Regulatory Decision Summary for KOVALTRY
Review decision
The Regulatory Decision Summary explains Health Canada’s decision for the product seeking market authorization. The Regulatory Decision Summary includes the purpose of the submission and the reason for the decision.
Product type:
Medicinal ingredient(s):
Therapeutic area:
Type of submission:
Control number:
What was the purpose of this submission?
This New Drug Submission (NDS) was submitted to seek marketing authorization for use of Kovaltry (recombinant antihemophilic factor VIII) in adults and children with hemophilia A for:
- Routine prophylactic treatment to prevent or reduce the frequency of bleeding episodes
- Control and prevention of episodic bleeding
- Peri-operative management (surgical prophylaxis)

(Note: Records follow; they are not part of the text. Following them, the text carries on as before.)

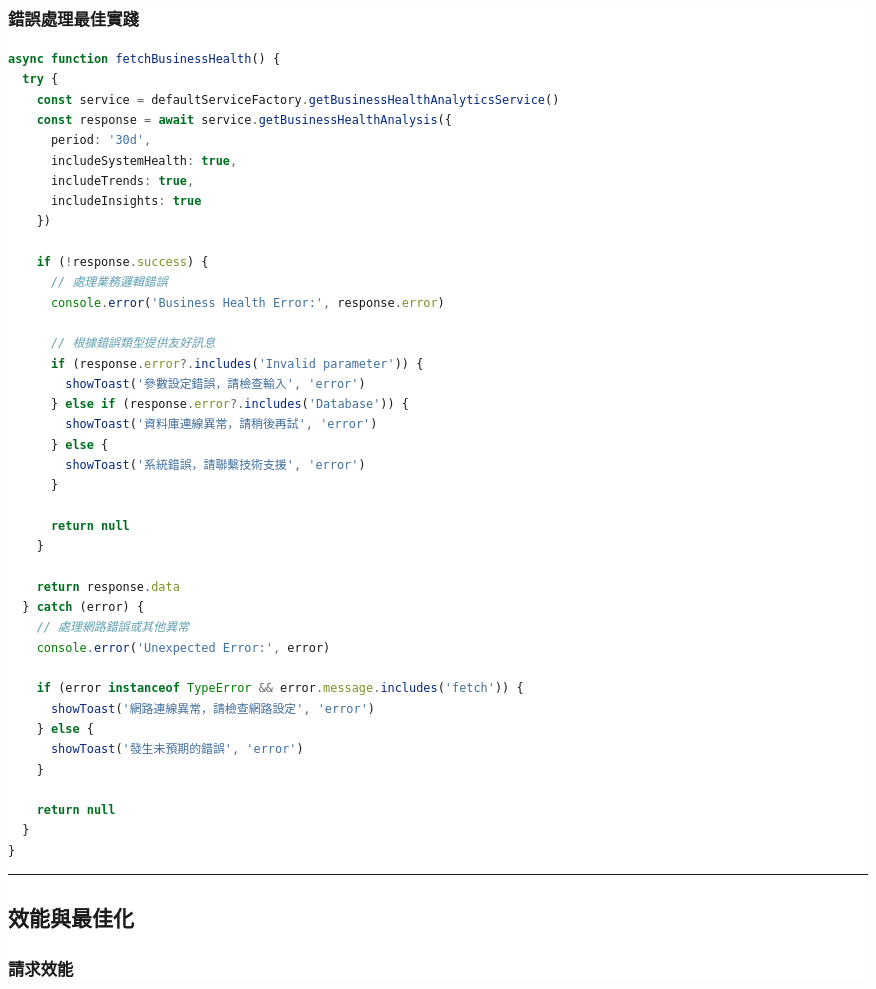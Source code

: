 ### 錯誤處理最佳實踐

```typescript
async function fetchBusinessHealth() {
  try {
    const service = defaultServiceFactory.getBusinessHealthAnalyticsService()
    const response = await service.getBusinessHealthAnalysis({
      period: '30d',
      includeSystemHealth: true,
      includeTrends: true,
      includeInsights: true
    })

    if (!response.success) {
      // 處理業務邏輯錯誤
      console.error('Business Health Error:', response.error)

      // 根據錯誤類型提供友好訊息
      if (response.error?.includes('Invalid parameter')) {
        showToast('參數設定錯誤，請檢查輸入', 'error')
      } else if (response.error?.includes('Database')) {
        showToast('資料庫連線異常，請稍後再試', 'error')
      } else {
        showToast('系統錯誤，請聯繫技術支援', 'error')
      }

      return null
    }

    return response.data
  } catch (error) {
    // 處理網路錯誤或其他異常
    console.error('Unexpected Error:', error)

    if (error instanceof TypeError && error.message.includes('fetch')) {
      showToast('網路連線異常，請檢查網路設定', 'error')
    } else {
      showToast('發生未預期的錯誤', 'error')
    }

    return null
  }
}
```

---

## 效能與最佳化

### 請求效能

Why was the decision issued?
The safety, efficacy and pharmacokinetics of Kovaltry were evaluated in three multicenter, open-label, clinical trials (Leopold I study, Leopold II study, and Leopold Kids Study Part A), including a total of 204 male previous treated patients (PTPs) with severe hemophilia A (≤1% FVIII activity).
The safety profile of Kovaltry derived from the three clinical trials is considered acceptable. The benefits of Kovaltry have been showed in routine prevention, control of bleeding episodes, and perioperative management. The benefit/risk analysis is considered favorable for Kovaltry to be used as an alternative therapy for hemophilia A patients for prophylactic/on-demand treatment of bleeding episodes and perioperative management.
The Risk Management Plan was reviewed and considered acceptable for the Canadian context, and the proposed risk minimization plan is sufficient at this time.
Decision issued
Approved; issued Notice of Compliance in accordance with the Food and Drug Regulations.
Related Drug Products
Product name | DIN | Company name | Active ingredient(s) & strength |
---|---|---|---|
KOVALTRY | 02451476 | BAYER INC | ANTIHEMOPHILIC FACTOR (RECOMBINANT) 1000 UNIT / VIAL |
KOVALTRY | 02451441 | BAYER INC | ANTIHEMOPHILIC FACTOR (RECOMBINANT) 250 UNIT / VIAL |
KOVALTRY | 02451492 | BAYER INC | ANTIHEMOPHILIC FACTOR (RECOMBINANT) 3000 UNIT / VIAL |
KOVALTRY | 02451484 | BAYER INC | ANTIHEMOPHILIC FACTOR (RECOMBINANT) 2000 UNIT / VIAL |
KOVALTRY | 02451468 | BAYER INC | ANTIHEMOPHILIC FACTOR (RECOMBINANT) 500 UNIT / VIAL |